Work to be completed
When copying the records below, keep every word as it is and drop the images.

═════ Information supplied ═════

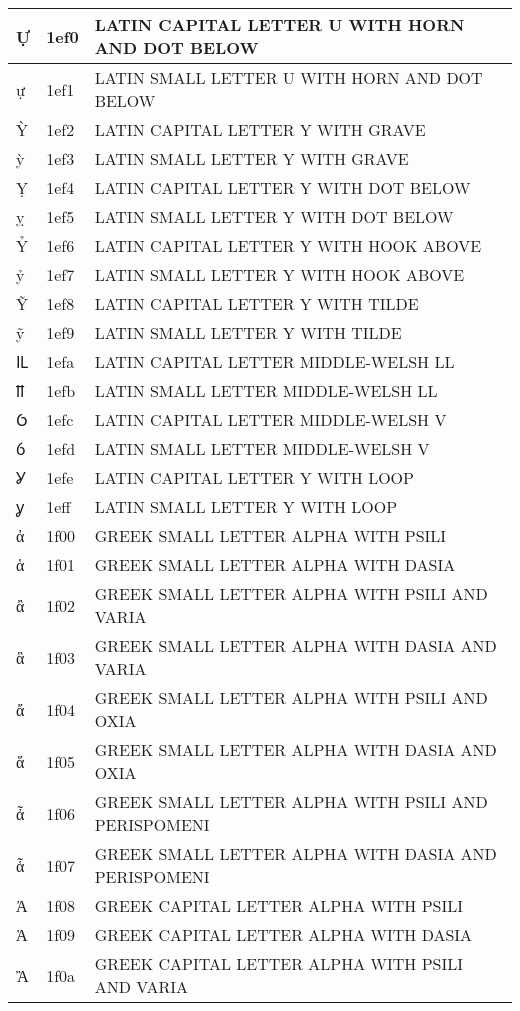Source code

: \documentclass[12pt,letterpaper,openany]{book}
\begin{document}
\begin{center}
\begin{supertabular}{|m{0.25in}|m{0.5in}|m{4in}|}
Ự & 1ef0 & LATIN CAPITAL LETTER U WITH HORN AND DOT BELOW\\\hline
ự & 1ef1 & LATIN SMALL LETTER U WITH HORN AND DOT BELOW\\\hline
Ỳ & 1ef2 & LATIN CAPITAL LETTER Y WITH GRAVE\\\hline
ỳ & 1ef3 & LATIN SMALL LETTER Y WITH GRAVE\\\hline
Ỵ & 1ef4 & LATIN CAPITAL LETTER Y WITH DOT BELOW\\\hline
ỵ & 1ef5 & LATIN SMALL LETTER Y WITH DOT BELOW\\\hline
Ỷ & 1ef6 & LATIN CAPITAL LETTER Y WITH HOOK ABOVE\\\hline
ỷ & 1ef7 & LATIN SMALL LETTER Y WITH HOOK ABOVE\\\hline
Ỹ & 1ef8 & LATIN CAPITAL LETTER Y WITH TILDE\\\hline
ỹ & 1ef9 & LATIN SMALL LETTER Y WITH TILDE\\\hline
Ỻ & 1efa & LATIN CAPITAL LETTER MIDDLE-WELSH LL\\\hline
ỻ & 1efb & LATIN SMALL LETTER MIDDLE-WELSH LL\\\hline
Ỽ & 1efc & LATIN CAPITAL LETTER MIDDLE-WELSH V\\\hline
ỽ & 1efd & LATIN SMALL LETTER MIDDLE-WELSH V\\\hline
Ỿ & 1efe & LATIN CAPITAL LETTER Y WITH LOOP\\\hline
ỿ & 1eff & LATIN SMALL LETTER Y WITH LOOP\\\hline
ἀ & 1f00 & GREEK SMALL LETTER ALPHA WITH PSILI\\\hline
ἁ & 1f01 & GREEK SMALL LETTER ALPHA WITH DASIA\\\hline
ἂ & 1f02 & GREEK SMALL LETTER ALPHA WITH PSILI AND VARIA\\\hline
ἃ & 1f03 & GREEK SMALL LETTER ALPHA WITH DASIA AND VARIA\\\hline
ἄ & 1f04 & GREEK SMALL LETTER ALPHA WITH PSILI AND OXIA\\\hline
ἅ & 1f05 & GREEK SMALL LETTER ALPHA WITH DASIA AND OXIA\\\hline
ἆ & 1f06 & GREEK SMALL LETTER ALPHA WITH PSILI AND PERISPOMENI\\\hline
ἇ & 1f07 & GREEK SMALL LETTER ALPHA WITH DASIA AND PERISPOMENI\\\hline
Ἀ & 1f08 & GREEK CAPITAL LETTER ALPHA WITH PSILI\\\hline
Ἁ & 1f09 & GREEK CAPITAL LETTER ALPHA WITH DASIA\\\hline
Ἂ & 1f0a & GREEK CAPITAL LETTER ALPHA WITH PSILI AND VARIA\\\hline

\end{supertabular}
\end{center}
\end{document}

═════

Result of this exercise
Source code

: \documentclass[12pt,letterpaper,openany]{book}
\begin{document}
\begin{center}
\begin{supertabular}{|m{0.25in}|m{0.5in}|m{4in}|}
Ự & 1ef0 & LATIN CAPITAL LETTER U WITH HORN AND DOT BELOW\\\hline
ự & 1ef1 & LATIN SMALL LETTER U WITH HORN AND DOT BELOW\\\hline
Ỳ & 1ef2 & LATIN CAPITAL LETTER Y WITH GRAVE\\\hline
ỳ & 1ef3 & LATIN SMALL LETTER Y WITH GRAVE\\\hline
Ỵ & 1ef4 & LATIN CAPITAL LETTER Y WITH DOT BELOW\\\hline
ỵ & 1ef5 & LATIN SMALL LETTER Y WITH DOT BELOW\\\hline
Ỷ & 1ef6 & LATIN CAPITAL LETTER Y WITH HOOK ABOVE\\\hline
ỷ & 1ef7 & LATIN SMALL LETTER Y WITH HOOK ABOVE\\\hline
Ỹ & 1ef8 & LATIN CAPITAL LETTER Y WITH TILDE\\\hline
ỹ & 1ef9 & LATIN SMALL LETTER Y WITH TILDE\\\hline
Ỻ & 1efa & LATIN CAPITAL LETTER MIDDLE-WELSH LL\\\hline
ỻ & 1efb & LATIN SMALL LETTER MIDDLE-WELSH LL\\\hline
Ỽ & 1efc & LATIN CAPITAL LETTER MIDDLE-WELSH V\\\hline
ỽ & 1efd & LATIN SMALL LETTER MIDDLE-WELSH V\\\hline
Ỿ & 1efe & LATIN CAPITAL LETTER Y WITH LOOP\\\hline
ỿ & 1eff & LATIN SMALL LETTER Y WITH LOOP\\\hline
ἀ & 1f00 & GREEK SMALL LETTER ALPHA WITH PSILI\\\hline
ἁ & 1f01 & GREEK SMALL LETTER ALPHA WITH DASIA\\\hline
ἂ & 1f02 & GREEK SMALL LETTER ALPHA WITH PSILI AND VARIA\\\hline
ἃ & 1f03 & GREEK SMALL LETTER ALPHA WITH DASIA AND VARIA\\\hline
ἄ & 1f04 & GREEK SMALL LETTER ALPHA WITH PSILI AND OXIA\\\hline
ἅ & 1f05 & GREEK SMALL LETTER ALPHA WITH DASIA AND OXIA\\\hline
ἆ & 1f06 & GREEK SMALL LETTER ALPHA WITH PSILI AND PERISPOMENI\\\hline
ἇ & 1f07 & GREEK SMALL LETTER ALPHA WITH DASIA AND PERISPOMENI\\\hline
Ἀ & 1f08 & GREEK CAPITAL LETTER ALPHA WITH PSILI\\\hline
Ἁ & 1f09 & GREEK CAPITAL LETTER ALPHA WITH DASIA\\\hline
Ἂ & 1f0a & GREEK CAPITAL LETTER ALPHA WITH PSILI AND VARIA\\\hline

\end{supertabular}
\end{center}
\end{document}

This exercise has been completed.